Weird and Speculative Interval
Sazlıdere as unscprited ground
DOI:
https://doi.org/10.14198/UOU.2026.11.10Abstract
This work redefines the ground upon which architecture stands, shifting it from a passive backdrop to a “weird” agent that responds over time and contains multiplicity. Topography is not merely a physical form; it is a recording space that, like the unconscious, holds memory, trauma, and repressed layers. The study centers on the “uncanny” atmosphere created by ecological disturbance and capitalist domination, discussing how humans transform into an unexpected geophysical force on a planetary scale.

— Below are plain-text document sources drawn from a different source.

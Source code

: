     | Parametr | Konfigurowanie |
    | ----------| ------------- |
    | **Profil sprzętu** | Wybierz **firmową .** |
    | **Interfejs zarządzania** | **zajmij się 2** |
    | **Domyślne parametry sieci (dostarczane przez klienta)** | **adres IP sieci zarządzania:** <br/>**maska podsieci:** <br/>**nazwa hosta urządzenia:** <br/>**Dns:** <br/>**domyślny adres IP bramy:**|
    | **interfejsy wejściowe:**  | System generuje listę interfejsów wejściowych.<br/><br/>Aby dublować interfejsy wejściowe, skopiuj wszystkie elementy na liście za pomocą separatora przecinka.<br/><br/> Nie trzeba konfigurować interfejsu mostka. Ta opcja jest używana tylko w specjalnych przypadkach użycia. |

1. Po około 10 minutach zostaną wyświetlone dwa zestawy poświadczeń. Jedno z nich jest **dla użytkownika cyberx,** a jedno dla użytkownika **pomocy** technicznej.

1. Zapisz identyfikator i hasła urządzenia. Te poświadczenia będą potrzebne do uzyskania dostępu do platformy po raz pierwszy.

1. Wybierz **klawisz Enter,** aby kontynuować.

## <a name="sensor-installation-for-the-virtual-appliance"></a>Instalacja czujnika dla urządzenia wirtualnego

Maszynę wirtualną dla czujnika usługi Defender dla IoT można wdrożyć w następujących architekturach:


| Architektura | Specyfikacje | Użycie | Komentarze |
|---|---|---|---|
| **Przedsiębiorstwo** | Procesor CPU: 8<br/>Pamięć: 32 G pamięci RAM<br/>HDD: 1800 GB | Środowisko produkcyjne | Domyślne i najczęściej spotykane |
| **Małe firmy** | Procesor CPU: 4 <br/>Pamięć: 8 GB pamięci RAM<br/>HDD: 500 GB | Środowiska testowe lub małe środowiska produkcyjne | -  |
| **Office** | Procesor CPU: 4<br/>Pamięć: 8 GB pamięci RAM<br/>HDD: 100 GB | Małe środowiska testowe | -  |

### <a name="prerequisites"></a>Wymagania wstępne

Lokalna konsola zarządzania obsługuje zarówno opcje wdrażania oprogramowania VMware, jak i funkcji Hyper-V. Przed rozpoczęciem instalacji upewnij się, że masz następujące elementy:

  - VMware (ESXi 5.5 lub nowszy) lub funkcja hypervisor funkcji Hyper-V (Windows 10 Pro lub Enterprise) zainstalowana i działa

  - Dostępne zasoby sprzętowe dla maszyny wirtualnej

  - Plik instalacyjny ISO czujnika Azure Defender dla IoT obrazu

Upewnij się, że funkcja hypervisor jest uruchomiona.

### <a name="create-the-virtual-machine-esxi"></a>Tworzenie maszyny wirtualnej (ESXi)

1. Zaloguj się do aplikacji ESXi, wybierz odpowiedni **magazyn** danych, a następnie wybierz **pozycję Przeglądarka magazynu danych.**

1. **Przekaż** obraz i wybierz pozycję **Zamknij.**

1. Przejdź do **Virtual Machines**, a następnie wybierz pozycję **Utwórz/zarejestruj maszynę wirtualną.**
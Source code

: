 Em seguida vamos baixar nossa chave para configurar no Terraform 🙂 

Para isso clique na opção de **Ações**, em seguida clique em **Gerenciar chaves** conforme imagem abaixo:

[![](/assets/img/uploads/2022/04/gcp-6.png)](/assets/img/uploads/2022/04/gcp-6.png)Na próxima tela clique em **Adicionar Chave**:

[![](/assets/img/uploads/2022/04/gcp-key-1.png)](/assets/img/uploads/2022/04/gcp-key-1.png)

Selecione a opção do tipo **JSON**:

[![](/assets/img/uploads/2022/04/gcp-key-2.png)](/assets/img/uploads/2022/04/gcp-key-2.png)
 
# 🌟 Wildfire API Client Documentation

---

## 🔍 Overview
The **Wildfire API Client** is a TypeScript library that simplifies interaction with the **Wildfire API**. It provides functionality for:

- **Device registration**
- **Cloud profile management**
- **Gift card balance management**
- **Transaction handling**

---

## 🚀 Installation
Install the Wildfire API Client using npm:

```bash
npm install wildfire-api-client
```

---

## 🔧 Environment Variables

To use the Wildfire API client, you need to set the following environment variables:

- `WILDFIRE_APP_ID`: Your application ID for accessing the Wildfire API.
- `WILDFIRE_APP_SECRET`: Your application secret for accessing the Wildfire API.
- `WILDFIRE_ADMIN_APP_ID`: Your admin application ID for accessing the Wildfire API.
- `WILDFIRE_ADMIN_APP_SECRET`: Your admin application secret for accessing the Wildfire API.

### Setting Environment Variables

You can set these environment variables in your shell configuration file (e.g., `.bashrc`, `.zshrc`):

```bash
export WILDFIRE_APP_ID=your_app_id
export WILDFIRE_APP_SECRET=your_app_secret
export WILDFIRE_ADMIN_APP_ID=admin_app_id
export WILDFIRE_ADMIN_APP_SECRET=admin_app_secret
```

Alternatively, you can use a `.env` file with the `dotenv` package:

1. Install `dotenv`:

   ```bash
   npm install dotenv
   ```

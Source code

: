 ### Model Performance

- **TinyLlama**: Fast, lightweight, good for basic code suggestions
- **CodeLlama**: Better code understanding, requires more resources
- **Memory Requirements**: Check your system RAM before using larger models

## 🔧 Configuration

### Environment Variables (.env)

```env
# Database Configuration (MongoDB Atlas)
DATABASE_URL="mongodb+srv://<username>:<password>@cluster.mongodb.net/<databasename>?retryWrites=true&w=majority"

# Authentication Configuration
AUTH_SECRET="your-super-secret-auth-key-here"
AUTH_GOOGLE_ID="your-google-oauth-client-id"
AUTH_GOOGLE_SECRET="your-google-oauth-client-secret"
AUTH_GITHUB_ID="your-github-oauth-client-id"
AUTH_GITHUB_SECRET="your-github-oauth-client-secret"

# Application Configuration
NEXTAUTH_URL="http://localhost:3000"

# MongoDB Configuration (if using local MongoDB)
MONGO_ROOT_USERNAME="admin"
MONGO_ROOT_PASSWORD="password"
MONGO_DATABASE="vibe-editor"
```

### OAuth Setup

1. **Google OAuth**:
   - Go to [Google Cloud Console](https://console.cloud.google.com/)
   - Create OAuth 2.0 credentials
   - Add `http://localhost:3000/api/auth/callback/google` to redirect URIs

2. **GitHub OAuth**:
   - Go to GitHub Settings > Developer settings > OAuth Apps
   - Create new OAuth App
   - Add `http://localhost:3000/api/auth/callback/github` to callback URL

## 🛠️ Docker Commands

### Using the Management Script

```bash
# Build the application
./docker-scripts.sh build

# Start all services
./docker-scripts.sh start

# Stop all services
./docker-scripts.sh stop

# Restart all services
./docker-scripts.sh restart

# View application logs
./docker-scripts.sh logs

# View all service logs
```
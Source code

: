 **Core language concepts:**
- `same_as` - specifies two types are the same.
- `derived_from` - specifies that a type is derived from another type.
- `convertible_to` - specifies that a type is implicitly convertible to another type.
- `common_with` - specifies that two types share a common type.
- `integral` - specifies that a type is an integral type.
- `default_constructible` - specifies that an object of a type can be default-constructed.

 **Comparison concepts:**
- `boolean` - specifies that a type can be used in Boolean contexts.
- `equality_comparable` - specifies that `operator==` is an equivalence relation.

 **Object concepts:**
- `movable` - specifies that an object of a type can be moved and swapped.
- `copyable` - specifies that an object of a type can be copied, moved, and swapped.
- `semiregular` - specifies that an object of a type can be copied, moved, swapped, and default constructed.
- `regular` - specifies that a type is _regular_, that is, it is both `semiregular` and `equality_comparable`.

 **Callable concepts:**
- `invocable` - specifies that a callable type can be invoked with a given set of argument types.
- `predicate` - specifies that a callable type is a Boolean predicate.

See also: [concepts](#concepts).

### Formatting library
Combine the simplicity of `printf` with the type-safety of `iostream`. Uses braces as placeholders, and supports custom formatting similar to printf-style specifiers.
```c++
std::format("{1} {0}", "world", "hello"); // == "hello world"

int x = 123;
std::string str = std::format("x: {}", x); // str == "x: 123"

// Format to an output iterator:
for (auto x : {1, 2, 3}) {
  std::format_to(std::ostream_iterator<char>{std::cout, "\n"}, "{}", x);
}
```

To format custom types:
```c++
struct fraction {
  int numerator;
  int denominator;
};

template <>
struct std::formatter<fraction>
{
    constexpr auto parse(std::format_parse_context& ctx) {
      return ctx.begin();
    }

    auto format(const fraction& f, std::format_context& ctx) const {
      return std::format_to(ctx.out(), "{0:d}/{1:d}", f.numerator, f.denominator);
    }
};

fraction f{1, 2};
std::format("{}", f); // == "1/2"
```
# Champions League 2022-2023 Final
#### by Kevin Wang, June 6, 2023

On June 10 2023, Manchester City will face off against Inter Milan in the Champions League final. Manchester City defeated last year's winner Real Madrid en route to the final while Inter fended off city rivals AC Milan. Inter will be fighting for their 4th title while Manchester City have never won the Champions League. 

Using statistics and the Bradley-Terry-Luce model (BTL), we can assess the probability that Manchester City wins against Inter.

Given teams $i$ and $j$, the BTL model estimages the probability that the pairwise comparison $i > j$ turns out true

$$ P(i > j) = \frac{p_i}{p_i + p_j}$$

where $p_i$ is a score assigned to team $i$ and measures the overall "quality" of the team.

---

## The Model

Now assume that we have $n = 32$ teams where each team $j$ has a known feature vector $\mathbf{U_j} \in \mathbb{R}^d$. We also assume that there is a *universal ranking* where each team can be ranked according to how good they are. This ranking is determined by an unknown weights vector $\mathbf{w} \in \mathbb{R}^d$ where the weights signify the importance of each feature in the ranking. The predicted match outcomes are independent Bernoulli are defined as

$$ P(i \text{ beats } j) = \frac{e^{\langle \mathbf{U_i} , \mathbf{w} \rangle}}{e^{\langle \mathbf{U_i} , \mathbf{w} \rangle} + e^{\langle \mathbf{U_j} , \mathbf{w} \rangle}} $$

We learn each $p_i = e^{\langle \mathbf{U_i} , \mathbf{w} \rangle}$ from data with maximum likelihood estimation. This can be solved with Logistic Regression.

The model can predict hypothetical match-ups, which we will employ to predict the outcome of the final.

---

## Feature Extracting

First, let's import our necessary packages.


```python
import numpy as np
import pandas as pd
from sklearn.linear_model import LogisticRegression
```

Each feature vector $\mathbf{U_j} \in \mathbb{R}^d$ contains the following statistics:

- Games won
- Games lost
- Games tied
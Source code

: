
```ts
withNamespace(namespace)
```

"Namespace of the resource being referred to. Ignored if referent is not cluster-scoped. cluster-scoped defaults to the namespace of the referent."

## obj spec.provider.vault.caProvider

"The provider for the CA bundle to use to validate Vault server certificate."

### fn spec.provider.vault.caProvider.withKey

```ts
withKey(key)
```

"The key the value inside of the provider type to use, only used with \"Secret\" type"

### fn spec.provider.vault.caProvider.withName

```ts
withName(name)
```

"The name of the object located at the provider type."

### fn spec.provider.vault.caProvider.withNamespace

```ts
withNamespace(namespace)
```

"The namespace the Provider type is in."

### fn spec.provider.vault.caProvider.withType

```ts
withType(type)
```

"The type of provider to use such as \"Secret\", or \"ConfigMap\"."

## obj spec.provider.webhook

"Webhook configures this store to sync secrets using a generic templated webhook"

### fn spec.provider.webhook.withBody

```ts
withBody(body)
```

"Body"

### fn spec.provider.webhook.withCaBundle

Sazlıdere Reservoir and its surroundings are examined as a section where this speculative interval materializes, through the Canal Istanbul project, quarries, and changes in water levels. Methodologically, the active agency of the ground was experienced through walking, autotopographic recordings, and video; the “dirty representation” methods that emerged during this process were defended. Accompanied by Donna Haraway's concept of “staying with the trouble” and Timothy Morton's concept of “dark ecology,” Sazlıdere's degraded landscape is represented through humorous montages and radical geoportraits. Ultimately, rather than legitimizing the crisis of representation, the work proposes a creative grounding that reveals the present through the ground's own records and makes visible the entangled relationships between human and non-human actors.